I can't help but think that the nature of consciousness is deeply rooted in
the nature of its interface with its environment, and that work like the Cog
project at MIT ought to bear out this surmise relatively soon. I've always
felt the notion of developing "AI" in a vacuum was fundamentally flawed: The
image I've had of early AI work was that folks expected to make a "mind in a
box" and then hook cameras up to it so it could see the world. That seems
like a foolishly backward way of doing things.
On a personal level (from which this discussion started), it's fascinating to
get to know people and see how the strengths and weaknesses of their
perceptual tools shape their personalities.
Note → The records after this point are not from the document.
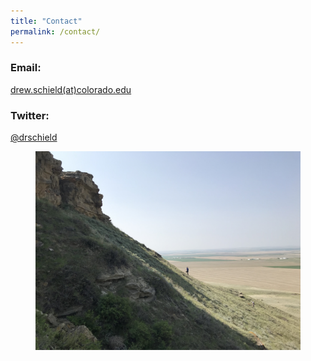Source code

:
 ```yaml
---
title: "Contact"
permalink: /contact/
---
```



### Email:
[drew.schield(at)colorado.edu](mailto:drew.schield@colorado.edu)

### Twitter:
[@drschield](https://twitter.com/drschield)

<figure>
    <a href="/images/manonhill2.jpg"><img src="/images/manonhill2.jpg"></a>
</figure>

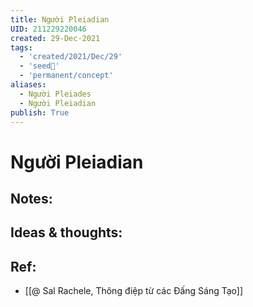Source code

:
 ```yaml
---
title: Người Pleiadian
UID: 211229220046
created: 29-Dec-2021
tags:
  - 'created/2021/Dec/29'
  - 'seed🥜'
  - 'permanent/concept'
aliases:
  - Người Pleiades
  - Người Pleiadian
publish: True
---
```

# Người Pleiadian

## Notes:


## Ideas & thoughts:

## Ref:
- [[@ Sal Rachele, Thông điệp từ các Đấng Sáng Tạo]]
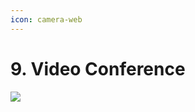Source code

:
 ```yaml
---
icon: camera-web
---
```


# 9. Video Conference

![](../.gitbook/assets/22624-lead-agent-webconference-integrations.gif)
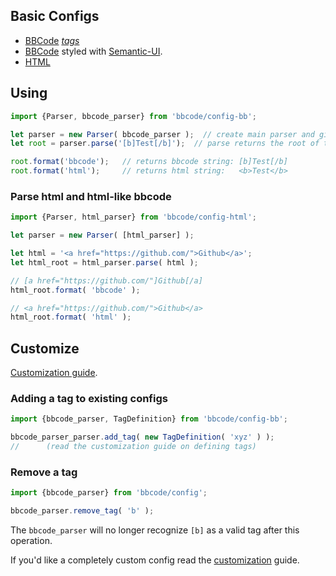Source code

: ## Basic Configs
* [BBCode](../src/config-bb.js) *[tags](basic_config.md)*
* [BBCode](../src/config-bb-semantic.js) styled with [Semantic-UI](https://github.com/Semantic-Org/Semantic-UI).
* [HTML](../src/config-html.js)

## Using
```js
import {Parser, bbcode_parser} from 'bbcode/config-bb';

let parser = new Parser( bbcode_parser );  // create main parser and give it a configured sub parser (bbcode)
let root = parser.parse('[b]Test[/b]');  // parse returns the root of the parsed text.

root.format('bbcode');   // returns bbcode string: [b]Test[/b]
root.format('html');     // returns html string:   <b>Test</b>
```

### Parse html and html-like bbcode
```js
import {Parser, html_parser} from 'bbcode/config-html';

let parser = new Parser( [html_parser] );

let html = '<a href="https://github.com/">Github</a>';
let html_root = html_parser.parse( html );

// [a href="https://github.com/"]Github[/a]
html_root.format( 'bbcode' );

// <a href="https://github.com/">Github</a>
html_root.format( 'html' );
```

## Customize
[Customization guide](customize.md).

### Adding a tag to existing configs
```js
import {bbcode_parser, TagDefinition} from 'bbcode/config-bb';

bbcode_parser_parser.add_tag( new TagDefinition( 'xyz' ) ); 
//      (read the customization guide on defining tags)
```

### Remove a tag
```js
import {bbcode_parser} from 'bbcode/config';

bbcode_parser.remove_tag( 'b' );
```

The `bbcode_parser` will no longer recognize `[b]` as a valid tag after this operation.

If you'd like a completely custom config read the [customization](customize.md) guide.
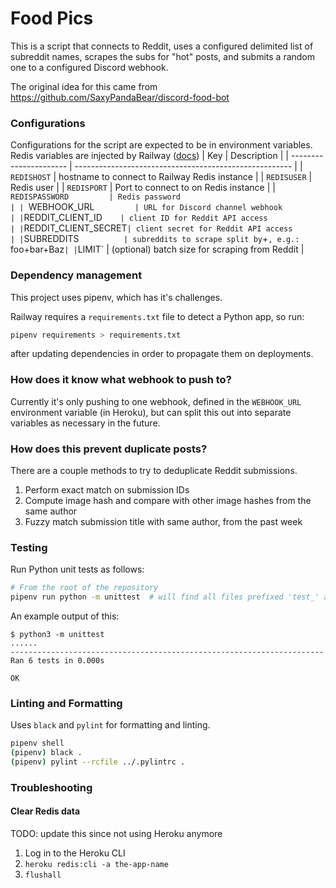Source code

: Food Pics
=========

This is a script that connects to Reddit, uses a configured 
delimited list of subreddit names, scrapes the subs for "hot" 
posts, and submits a random one to a configured Discord webhook.

The original idea for this came from 
https://github.com/SaxyPandaBear/discord-food-bot

### Configurations
Configurations for the script are expected to be in environment variables. Redis variables
are injected by Railway ([docs](https://docs.railway.app/databases/redis#connect))
| Key                    | Description                                            |
| ---------------------- | ------------------------------------------------------ |
| `REDISHOST`            | hostname to connect to Railway Redis instance          |
| `REDISUSER`            | Redis user                                             |
| `REDISPORT`            | Port to connect to on Redis instance                   |
| `REDISPASSWORD         | Redis password                                         |
| `WEBHOOK_URL`          | URL for Discord channel webhook                        |
| `REDDIT_CLIENT_ID`     | client ID for Reddit API access                        |
| `REDDIT_CLIENT_SECRET` | client secret for Reddit API access                    |
| `SUBREDDITS`           | subreddits to scrape split by `+`, e.g.: `foo+bar+Baz` |
| `LIMIT`                | (optional) batch size for scraping from Reddit         |


### Dependency management
This project uses pipenv, which has it's challenges.

Railway requires a `requirements.txt` file to detect a Python app, so
run:
```bash
pipenv requirements > requirements.txt
```
after updating dependencies in order to propagate them on deployments.

### How does it know what webhook to push to?
Currently it's only pushing to one webhook, defined in the `WEBHOOK_URL` 
environment variable (in Heroku), but can split this out into separate
variables as necessary in the future.

### How does this prevent duplicate posts?
There are a couple methods to try to deduplicate Reddit submissions. 
1. Perform exact match on submission IDs
1. Compute image hash and compare with other image hashes from the same author
1. Fuzzy match submission title with same author, from the past week

### Testing
Run Python unit tests as follows:
```bash
# From the root of the repository
pipenv run python -m unittest  # will find all files prefixed 'test_' and execute them
```
An example output of this:
```
$ python3 -m unittest
......
----------------------------------------------------------------------
Ran 6 tests in 0.000s

OK
```

### Linting and Formatting
Uses `black` and `pylint` for formatting and linting.
```bash
pipenv shell
(pipenv) black .
(pipenv) pylint --rcfile ../.pylintrc .
```

### Troubleshooting
#### Clear Redis data
TODO: update this since not using Heroku anymore
1. Log in to the Heroku CLI
1. `heroku redis:cli -a the-app-name`
1. `flushall`
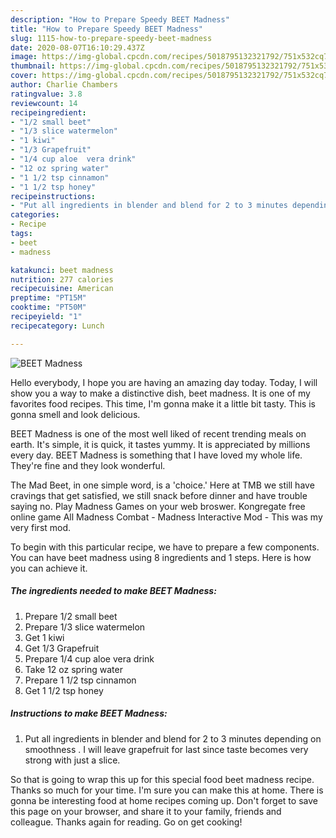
 ```yaml
---
description: "How to Prepare Speedy BEET Madness"
title: "How to Prepare Speedy BEET Madness"
slug: 1115-how-to-prepare-speedy-beet-madness
date: 2020-08-07T16:10:29.437Z
image: https://img-global.cpcdn.com/recipes/5018795132321792/751x532cq70/beet-madness-recipe-main-photo.jpg
thumbnail: https://img-global.cpcdn.com/recipes/5018795132321792/751x532cq70/beet-madness-recipe-main-photo.jpg
cover: https://img-global.cpcdn.com/recipes/5018795132321792/751x532cq70/beet-madness-recipe-main-photo.jpg
author: Charlie Chambers
ratingvalue: 3.8
reviewcount: 14
recipeingredient:
- "1/2 small beet"
- "1/3 slice watermelon"
- "1 kiwi"
- "1/3 Grapefruit"
- "1/4 cup aloe  vera drink"
- "12 oz spring water"
- "1 1/2 tsp cinnamon"
- "1 1/2 tsp honey"
recipeinstructions:
- "Put all ingredients in blender and blend for 2 to 3 minutes depending on  smoothness . I will leave grapefruit for last since taste becomes very strong with just a slice."
categories:
- Recipe
tags:
- beet
- madness

katakunci: beet madness 
nutrition: 277 calories
recipecuisine: American
preptime: "PT15M"
cooktime: "PT50M"
recipeyield: "1"
recipecategory: Lunch

---
```



![BEET Madness](https://img-global.cpcdn.com/recipes/5018795132321792/751x532cq70/beet-madness-recipe-main-photo.jpg)

Hello everybody, I hope you are having an amazing day today. Today, I will show you a way to make a distinctive dish, beet madness. It is one of my favorites food recipes. This time, I'm gonna make it a little bit tasty. This is gonna smell and look delicious.

BEET Madness is one of the most well liked of recent trending meals on earth. It's simple, it is quick, it tastes yummy. It is appreciated by millions every day. BEET Madness is something that I have loved my whole life. They're fine and they look wonderful.

The Mad Beet, in one simple word, is a &#39;choice.&#39; Here at TMB we still have cravings that get satisfied, we still snack before dinner and have trouble saying no. Play Madness Games on your web broswer. Kongregate free online game All Madness Combat - Madness Interactive Mod - This was my very first mod.


To begin with this particular recipe, we have to prepare a few components. You can have beet madness using 8 ingredients and 1 steps. Here is how you can achieve it.

<!--inarticleads1-->

##### The ingredients needed to make BEET Madness:

1. Prepare 1/2 small beet
1. Prepare 1/3 slice watermelon
1. Get 1 kiwi
1. Get 1/3 Grapefruit
1. Prepare 1/4 cup aloe  vera drink
1. Take 12 oz spring water
1. Prepare 1 1/2 tsp cinnamon
1. Get 1 1/2 tsp honey




<!--inarticleads2-->

##### Instructions to make BEET Madness:

1. Put all ingredients in blender and blend for 2 to 3 minutes depending on  smoothness . I will leave grapefruit for last since taste becomes very strong with just a slice.




So that is going to wrap this up for this special food beet madness recipe. Thanks so much for your time. I'm sure you can make this at home. There is gonna be interesting food at home recipes coming up. Don't forget to save this page on your browser, and share it to your family, friends and colleague. Thanks again for reading. Go on get cooking!
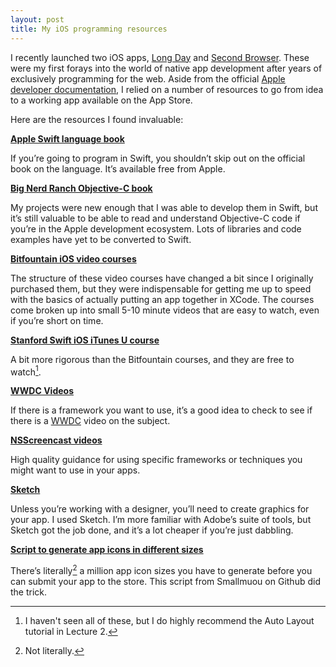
 ```yaml
---
layout: post
title: My iOS programming resources
---
```


I recently launched two iOS apps, [Long Day](http://longdayapp.com) and [Second Browser](http://www.secondbrowser.com). These were my first forays into the world of native app development after years of exclusively programming for the web. Aside from the official [Apple developer documentation](https://developer.apple.com/library/ios/navigation/), I relied on a number of resources to go from idea to a working app available on the App Store.

Here are the resources I found invaluable:

**[Apple Swift language book](https://itunes.apple.com/us/book/swift-programming-language/id881256329?mt=11&at=11l5Li)**

If you’re going to program in Swift, you shouldn’t skip out on the official book on the language. It’s available free from Apple.

**[Big Nerd Ranch Objective-C book](http://www.amazon.com/dp/032194206X/?tag=chrisltd-20)**

My projects were new enough that I was able to develop them in Swift, but it’s still valuable to be able to read and understand Objective-C code if you’re in the Apple development ecosystem. Lots of libraries and code examples have yet to be converted to Swift.

**[Bitfountain iOS video courses](https://www.bitfountain.io)**

The structure of these video courses have changed a bit since I originally purchased them, but they were indispensable for getting me up to speed with the basics of actually putting an app together in XCode. The courses come broken up into small 5-10 minute videos that are easy to watch, even if you’re short on time.

**[Stanford Swift iOS iTunes U course](https://itunes.apple.com/us/course/developing-ios-8-apps-swift/id961180099?at=11l5Li)**

A bit more rigorous than the Bitfountain courses, and they are free to watch[^lecture2].

**[WWDC Videos](https://developer.apple.com/videos/)**

If there is a framework you want to use, it’s a good idea to check to see if there is a [WWDC](https://en.wikipedia.org/wiki/Apple_Worldwide_Developers_Conference) video on the subject.

**[NSScreencast videos](http://www.nsscreencast.com)**

High quality guidance for using specific frameworks or techniques you might want to use in your apps. 

**[Sketch](http://www.sketchapp.com)**

Unless you’re working with a designer, you’ll need to create graphics for your app. I used Sketch. I’m more familiar with Adobe’s suite of tools, but Sketch got the job done, and it’s a lot cheaper if you’re just dabbling.

**[Script to generate app icons in different sizes](https://github.com/smallmuou/ios-icon-generator)**

There’s literally[^literally] a million app icon sizes you have to generate before you can submit your app to the store. This script from Smallmuou on Github did the trick.

[^lecture2]: I haven't seen all of these, but I do highly recommend the Auto Layout tutorial in Lecture 2.

[^literally]: Not literally.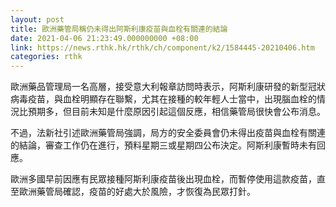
 ```yaml
---
layout: post
title: 歐洲藥管局稱仍未得出阿斯利康疫苗與血栓有關連的結論
date: 2021-04-06 21:23:49.000000000 +08:00
link: https://news.rthk.hk/rthk/ch/component/k2/1584445-20210406.htm
categories: rthk
---
```


歐洲藥品管理局一名高層，接受意大利報章訪問時表示，阿斯利康研發的新型冠狀病毒疫苗，與血栓明顯存在聯繫，尤其在接種的較年輕人士當中，出現腦血栓的情況比預期多，但目前未知是什麼原因引起這個反應，相信藥管局很快會公布消息。

不過，法新社引述歐洲藥管局強調，局方的安全委員會仍未得出疫苗與血栓有關連的結論，審查工作仍在進行，預料星期三或星期四公布決定。阿斯利康暫時未有回應。

歐洲多國早前因應有民眾接種阿斯利康疫苗後出現血栓，而暫停使用這款疫苗，直至歐洲藥管局確認，疫苗的好處大於風險，才恢復為民眾打針。
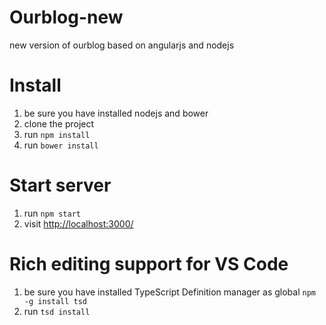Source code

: # Ourblog-new
new version of ourblog based on angularjs and nodejs

# Install
1. be sure you have installed nodejs and bower
2. clone the project
3. run ```npm install```
4. run ```bower install```

# Start server
1. run ```npm start```
2. visit [http://localhost:3000/](http://localhost:3000/)

# Rich editing support for VS Code
1. be sure you have installed TypeScript Definition manager as global ```npm -g install tsd```
2. run ```tsd install```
People (like me) with strong
spatial visualization abilities tend to think IN space, and do things in a
spatially grounded way, while folks with other strong modalities have a very
different orientation: I have a friend who is very musical that seems to
recall the precise words that people say much better than I do, for instance,
where I tend to recall just the sense of what they say in a schematic form.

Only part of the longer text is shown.